Opinion / Op-Ed Contributors

End gaokao bias toward migrant workers' kids

By Yang Ziman (China Daily) Updated: 2014-08-12 09:12

The second and even the third generation of migrant workers' children have grown up, but the country's more than half-century-old hukou (household registration) system, and the rules based on it, has remained unchanged.

Most migrant workers are required to send their sons and daughters back to their place of residence to take the college entrance examination (gaokao), even though that place may mean nothing to them. Most of such children grow up in the cities where their parents work, and only the hukou booklet they carry tells them where they officially belong.
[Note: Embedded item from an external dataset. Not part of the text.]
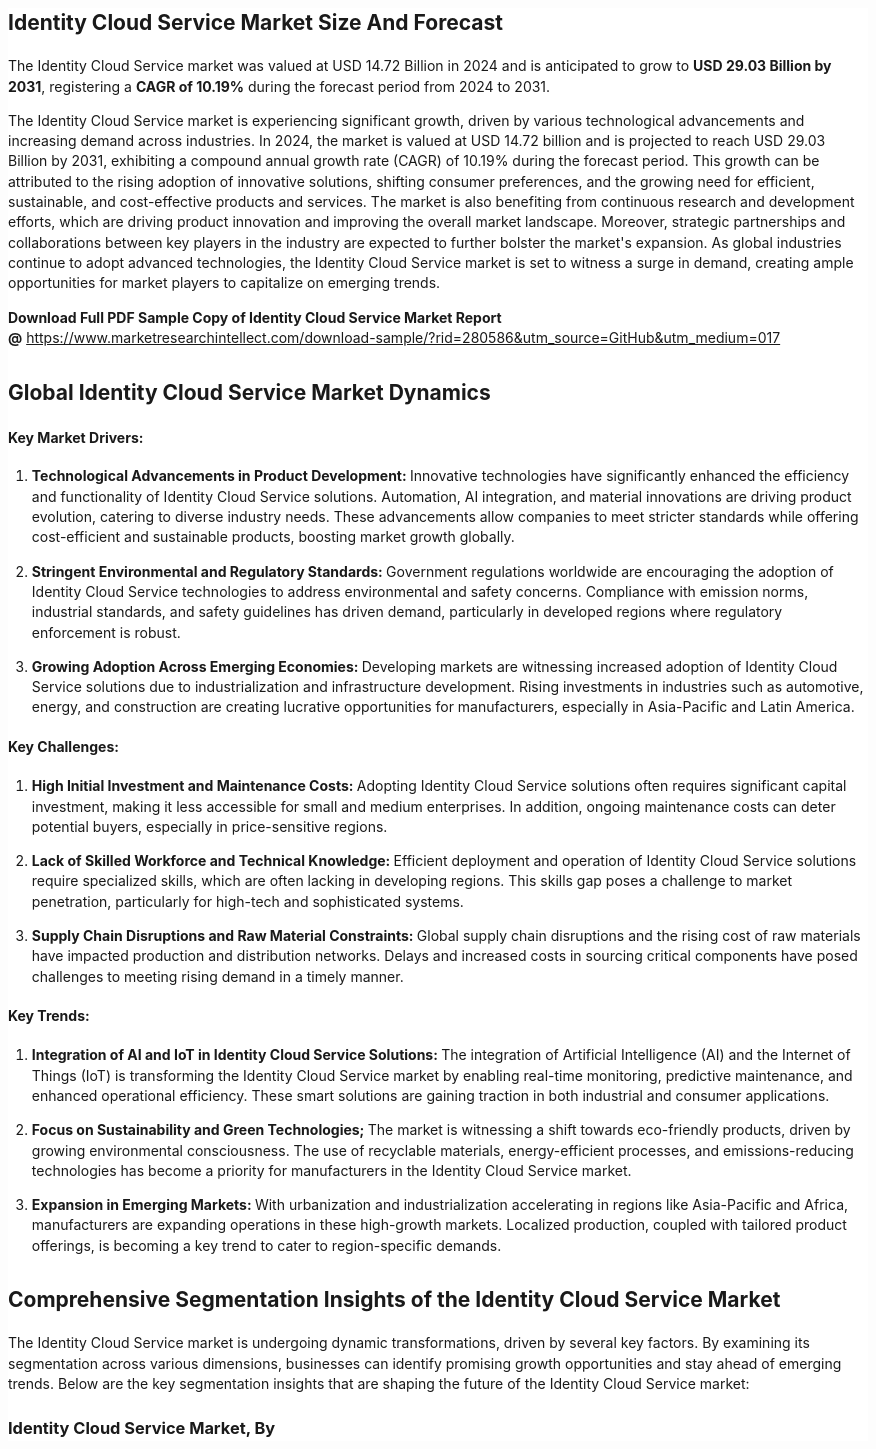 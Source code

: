 <h2>Identity Cloud Service Market Size And Forecast</h2><p>The Identity Cloud Service market was valued at USD 14.72 Billion in 2024 and is anticipated to grow to <strong>USD 29.03 Billion by 2031</strong>, registering a <strong>CAGR of 10.19%</strong> during the forecast period from 2024 to 2031.</p><p>The Identity Cloud Service market is experiencing significant growth, driven by various technological advancements and increasing demand across industries. In 2024, the market is valued at USD 14.72 billion and is projected to reach USD 29.03 Billion by 2031, exhibiting a compound annual growth rate (CAGR) of 10.19% during the forecast period. This growth can be attributed to the rising adoption of innovative solutions, shifting consumer preferences, and the growing need for efficient, sustainable, and cost-effective products and services. The market is also benefiting from continuous research and development efforts, which are driving product innovation and improving the overall market landscape. Moreover, strategic partnerships and collaborations between key players in the industry are expected to further bolster the market's expansion. As global industries continue to adopt advanced technologies, the Identity Cloud Service market is set to witness a surge in demand, creating ample opportunities for market players to capitalize on emerging trends.</p><p><strong>Download Full PDF Sample Copy of Identity Cloud Service Market Report @</strong>&nbsp;<a href="https://www.marketresearchintellect.com/download-sample/?rid=280586&amp;utm_source=GitHub&amp;utm_medium=017">https://www.marketresearchintellect.com/download-sample/?rid=280586&amp;utm_source=GitHub&amp;utm_medium=017</a></p><h2>Global Identity Cloud Service Market Dynamics</h2><h4><strong>Key Market Drivers:</strong></h4><ol><li><p><strong>Technological Advancements in Product Development:&nbsp;</strong>Innovative technologies have significantly enhanced the efficiency and functionality of Identity Cloud Service solutions. Automation, AI integration, and material innovations are driving product evolution, catering to diverse industry needs. These advancements allow companies to meet stricter standards while offering cost-efficient and sustainable products, boosting market growth globally.</p></li><li><p><strong>Stringent Environmental and Regulatory Standards:&nbsp;</strong>Government regulations worldwide are encouraging the adoption of Identity Cloud Service technologies to address environmental and safety concerns. Compliance with emission norms, industrial standards, and safety guidelines has driven demand, particularly in developed regions where regulatory enforcement is robust.</p></li><li><p><strong>Growing Adoption Across Emerging Economies:&nbsp;</strong>Developing markets are witnessing increased adoption of Identity Cloud Service solutions due to industrialization and infrastructure development. Rising investments in industries such as automotive, energy, and construction are creating lucrative opportunities for manufacturers, especially in Asia-Pacific and Latin America.</p></li></ol><h4><strong>Key Challenges:</strong></h4><ol><li><p><strong>High Initial Investment and Maintenance Costs:&nbsp;</strong>Adopting Identity Cloud Service solutions often requires significant capital investment, making it less accessible for small and medium enterprises. In addition, ongoing maintenance costs can deter potential buyers, especially in price-sensitive regions.</p></li><li><p><strong>Lack of Skilled Workforce and Technical Knowledge:&nbsp;</strong>Efficient deployment and operation of Identity Cloud Service solutions require specialized skills, which are often lacking in developing regions. This skills gap poses a challenge to market penetration, particularly for high-tech and sophisticated systems.</p></li><li><p><strong>Supply Chain Disruptions and Raw Material Constraints:&nbsp;</strong>Global supply chain disruptions and the rising cost of raw materials have impacted production and distribution networks. Delays and increased costs in sourcing critical components have posed challenges to meeting rising demand in a timely manner.</p></li></ol><h4><strong>Key Trends:</strong></h4><ol><li><p><strong>Integration of AI and IoT in Identity Cloud Service Solutions:&nbsp;</strong>The integration of Artificial Intelligence (AI) and the Internet of Things (IoT) is transforming the Identity Cloud Service market by enabling real-time monitoring, predictive maintenance, and enhanced operational efficiency. These smart solutions are gaining traction in both industrial and consumer applications.</p></li><li><p><strong>Focus on Sustainability and Green Technologies;&nbsp;</strong>The market is witnessing a shift towards eco-friendly products, driven by growing environmental consciousness. The use of recyclable materials, energy-efficient processes, and emissions-reducing technologies has become a priority for manufacturers in the Identity Cloud Service market.</p></li><li><p><strong>Expansion in Emerging Markets:&nbsp;</strong>With urbanization and industrialization accelerating in regions like Asia-Pacific and Africa, manufacturers are expanding operations in these high-growth markets. Localized production, coupled with tailored product offerings, is becoming a key trend to cater to region-specific demands.</p></li></ol><div class="article-main__content" data-test-id="publishing-text-block"><h2>Comprehensive Segmentation Insights of the Identity Cloud Service Market</h2><p>The Identity Cloud Service market is undergoing dynamic transformations, driven by several key factors. By examining its segmentation across various dimensions, businesses can identify promising growth opportunities and stay ahead of emerging trends. Below are the key segmentation insights that are shaping the future of the Identity Cloud Service market:</p><h3><strong>Identity Cloud Service Market, By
An increasing number of people see the hukou system as the caste system of China. Since only people carrying the right hukou have full access to public services available in one place, those with rural hukou are denied the rights to get education and medical treatment, and own a house in cities.
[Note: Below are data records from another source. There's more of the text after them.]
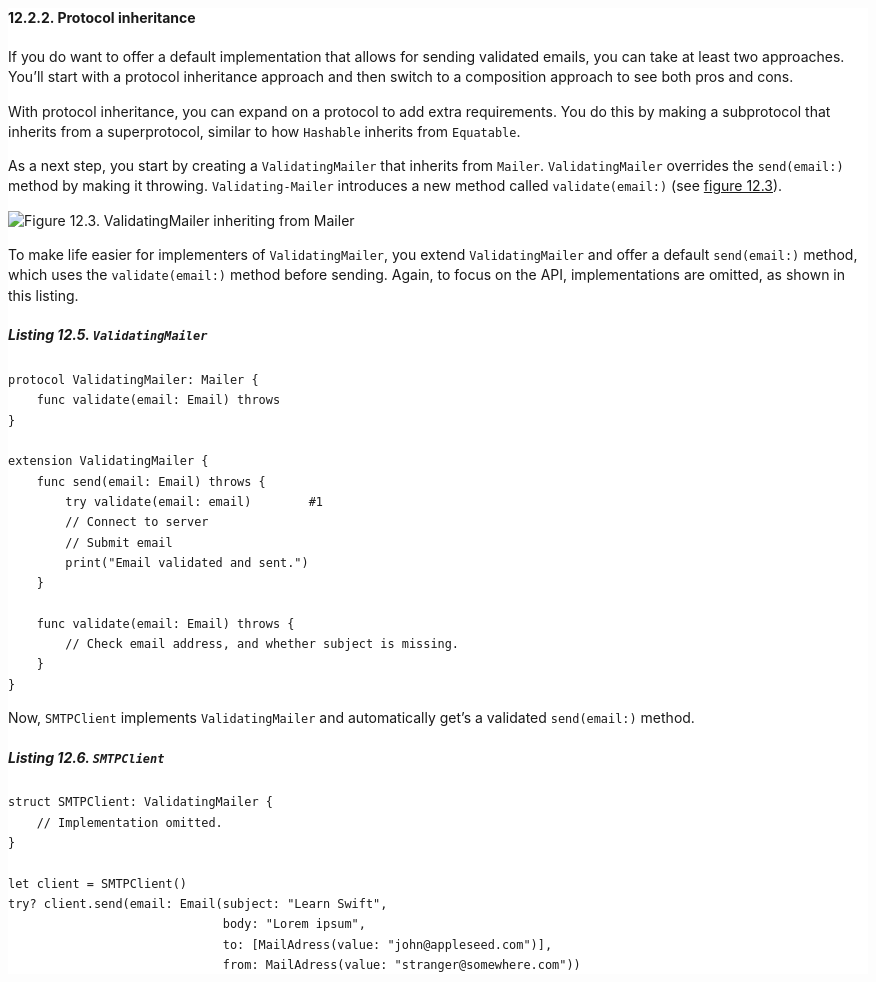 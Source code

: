 #### 12.2.2. Protocol inheritance

If you do want to offer a default implementation that allows for sending validated emails, you can take at least two approaches. You’ll start with a protocol inheritance approach and then switch to a composition approach to see both pros and cons.

With protocol inheritance, you can expand on a protocol to add extra requirements. You do this by making a subprotocol that inherits from a superprotocol, similar to how `Hashable` inherits from `Equatable`.

As a next step, you start by creating a `ValidatingMailer` that inherits from `Mailer`. `ValidatingMailer` overrides the `send(email:)` method by making it throwing. `Validating-Mailer` introduces a new method called `validate(email:)` (see [figure 12.3](https://livebook.manning.com/book/swift-in-depth/chapter-12/ch12fig3)).

![Figure 12.3. ValidatingMailer inheriting from Mailer](https://drek4537l1klr.cloudfront.net/veen/Figures/12fig04.jpg)

To make life easier for implementers of `ValidatingMailer`, you extend `ValidatingMailer` and offer a default `send(email:)` method, which uses the `validate(email:)` method before sending. Again, to focus on the API, implementations are omitted, as shown in this listing.

##### Listing 12.5. `ValidatingMailer`

```
protocol ValidatingMailer: Mailer {
    func validate(email: Email) throws
}

extension ValidatingMailer {
    func send(email: Email) throws {
        try validate(email: email)        #1
        // Connect to server
        // Submit email
        print("Email validated and sent.")
    }

    func validate(email: Email) throws {
        // Check email address, and whether subject is missing.
    }
}
```

Now, `SMTPClient` implements `ValidatingMailer` and automatically get’s a validated `send(email:)` method.

##### Listing 12.6. `SMTPClient`

```
struct SMTPClient: ValidatingMailer {
    // Implementation omitted.
}

let client = SMTPClient()
try? client.send(email: Email(subject: "Learn Swift",
                              body: "Lorem ipsum",
                              to: [MailAdress(value: "john@appleseed.com")],
                              from: MailAdress(value: "stranger@somewhere.com"))
```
End gaokao bias toward migrant workers' kids

This discriminative system drives children of migrant workers to the countryside to take the gaokao on the pretext that their household registration says they are rural residents. The real reason for requiring migrant workers' children to take the gaokao in the place of their hukou is to prevent "outsiders" from cutting into the "real" urban residents' chances of getting admission to good universities.

Chinese universities allot admission quotas to different provinces and cities. Since their presence is a challenge to their "local" peers, migrant workers' children are often unwelcome wherever they take the gaokao.